Clear, cold, unflinching justice.

“There is no leeway for mercy in this, Owen. None.”

She slipped the blade in between two ribs, into his left lung. When she withdrew the knife, air hissed out, bubbling blood from the wound as his lung collapsed.

“You’re an aberration, Owen. A fucking monster living among normal people. You shouldn’t be allowed to live so you can hurt innocent people, like Carrie, or the other three women you murdered. It was their terrible misfortune to have crossed paths with you.

“Unfortunately for you, I’m an anomaly, too. A freak of nature. Maybe I really am a messenger from God sent to eliminate fucking aberrations like you. What do you think, Owen?

“I can’t seem to have a normal life, a happy life, like other people. Maybe I’m not meant to. Maybe I’m only meant to kill lunatics like you before they can hurt anyone else. What do you think?

“I mean, I do seem to have a knack for attracting psychos. Seems like I’m a lunatic magnet.” She grinned at him. “Maybe that’s my reason to exist.

“Then again, maybe I’m just a freak of nature. Know what I mean, Owen? After all, I do so fucking enjoy the hell out of this. I live for it. Kind of like you, Owen. I think only a guy like you could truly understand the pleasure I get from inflicting this kind of suffering and terror, from the blood, from the act of killing another human being.”

Owen gasped for air. He had lost a lot of blood. Those gasps hissed and wheezed through the knife wound in his collapsed lung.

By the icy dread in his eyes, she could tell that Owen understood he had run across that rare someone just as twisted as him.

He had encountered the flip side of his own coin.

Angela smiled as she pushed the blade into his gut, slicing through muscle and intestines. Owen stiffened, holding his breath, immobilized by the agony. Tears streamed down his cheeks.

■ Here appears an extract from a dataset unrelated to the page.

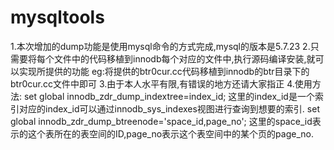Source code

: # mysqltools
1.本次增加的dump功能是使用mysql命令的方式完成,mysql的版本是5.7.23 2.只需要将每个文件中的代码移植到innodb每个对应的文件中,执行源码编译安装,就可以实现所提供的功能 eg:将提供的btr0cur.cc代码移植到innodb的btr目录下的btr0cur.cc文件中即可 3.由于本人水平有限,有错误的地方还请大家指正 4.使用方法: set global innodb_zdr_dump_indextree=index_id; 这里的index_id是一个索引对应的index_id可以通过innodb_sys_indexes视图进行查询到想要的索引. set global innodb_zdr_dump_btreenode='space_id,page_no'; 这里的space_id表示的这个表所在的表空间的ID,page_no表示这个表空间中的某个页的page_no.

His warm, slippery blood was still running all over the front of her. It felt good. It felt glorious. It made her feel alive.

Angela was in her element. She had this monster right where she wanted him and she was tripping on it the way her mother tripped on drugs. She didn’t want it to ever end.

Her mother often told her—Angela thought as a way of somehow justifying what she did—that when you do a line you live forever. That’s what Angela was feeling—like she was living forever in that moment.

Every synapse in her brain was firing to pull it all in so she could savor it, remember it. She wanted the feeling to last forever. Just like her mother when she was rolling.

Angela slammed the full length of the double-edged blade into another spot. It went in effortlessly, deliciously. Her head tipped back as her eyes rolled up in ecstasy at the feeling. She could sense the tip of the blade finding a vital, tender spot inside him.

The pleasure of it ran a shiver up her spine.

Her head came back down. “I have some bad news for you, Owen,” she murmured as she pushed the blade in again, just for the exquisite pleasure of feeling it slide through his flesh, muscle, and viscera. “I’m afraid you’re not going to be able to be an organ donor. You’re not going to have anything left worth donating.”